## What is required
Exactly reproduce the lines from the line that has "Installation" down to the last line of the entries, inclusive.

|---|

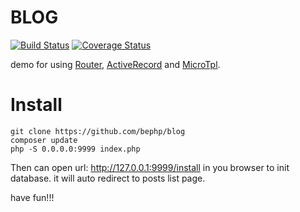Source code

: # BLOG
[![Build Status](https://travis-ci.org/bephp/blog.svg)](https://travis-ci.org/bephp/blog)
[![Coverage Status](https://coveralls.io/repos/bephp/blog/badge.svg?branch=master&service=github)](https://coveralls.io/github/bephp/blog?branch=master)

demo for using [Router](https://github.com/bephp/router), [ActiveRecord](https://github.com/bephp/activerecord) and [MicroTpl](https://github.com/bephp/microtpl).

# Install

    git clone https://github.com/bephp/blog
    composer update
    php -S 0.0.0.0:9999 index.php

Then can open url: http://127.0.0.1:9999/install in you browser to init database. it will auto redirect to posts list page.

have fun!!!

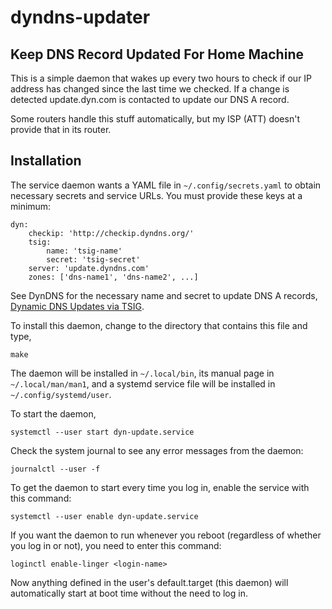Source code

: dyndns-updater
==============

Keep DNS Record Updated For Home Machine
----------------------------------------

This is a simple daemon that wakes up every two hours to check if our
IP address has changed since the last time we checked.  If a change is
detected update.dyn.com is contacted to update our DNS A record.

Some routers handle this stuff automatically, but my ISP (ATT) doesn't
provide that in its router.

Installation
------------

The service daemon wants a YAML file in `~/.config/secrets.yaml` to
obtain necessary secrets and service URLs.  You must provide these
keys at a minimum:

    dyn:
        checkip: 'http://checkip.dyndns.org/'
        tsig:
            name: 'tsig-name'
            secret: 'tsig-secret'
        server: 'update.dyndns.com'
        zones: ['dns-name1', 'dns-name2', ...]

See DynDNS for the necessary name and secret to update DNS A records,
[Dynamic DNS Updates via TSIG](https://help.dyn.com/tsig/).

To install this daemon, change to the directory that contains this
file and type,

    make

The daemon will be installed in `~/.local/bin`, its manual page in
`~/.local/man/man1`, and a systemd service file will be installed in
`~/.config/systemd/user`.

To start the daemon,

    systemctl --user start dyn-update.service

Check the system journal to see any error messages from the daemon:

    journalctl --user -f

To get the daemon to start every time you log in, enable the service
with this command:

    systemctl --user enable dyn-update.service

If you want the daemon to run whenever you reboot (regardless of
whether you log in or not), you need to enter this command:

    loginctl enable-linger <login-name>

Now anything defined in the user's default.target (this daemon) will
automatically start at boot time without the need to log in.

|---|

## Task solution
Installation
------------

The service daemon wants a YAML file in `~/.config/secrets.yaml` to
obtain necessary secrets and service URLs.  You must provide these
keys at a minimum:

    dyn:
        checkip: 'http://checkip.dyndns.org/'
        tsig:
            name: 'tsig-name'
            secret: 'tsig-secret'
        server: 'update.dyndns.com'
        zones: ['dns-name1', 'dns-name2', ...]

See DynDNS for the necessary name and secret to update DNS A records,
[Dynamic DNS Updates via TSIG](https://help.dyn.com/tsig/).

To install this daemon, change to the directory that contains this
file and type,

    make

The daemon will be installed in `~/.local/bin`, its manual page in
`~/.local/man/man1`, and a systemd service file will be installed in
`~/.config/systemd/user`.

To start the daemon,

    systemctl --user start dyn-update.service

Check the system journal to see any error messages from the daemon:

    journalctl --user -f

To get the daemon to start every time you log in, enable the service
with this command:

    systemctl --user enable dyn-update.service

If you want the daemon to run whenever you reboot (regardless of
whether you log in or not), you need to enter this command:

    loginctl enable-linger <login-name>

Now anything defined in the user's default.target (this daemon) will
automatically start at boot time without the need to log in.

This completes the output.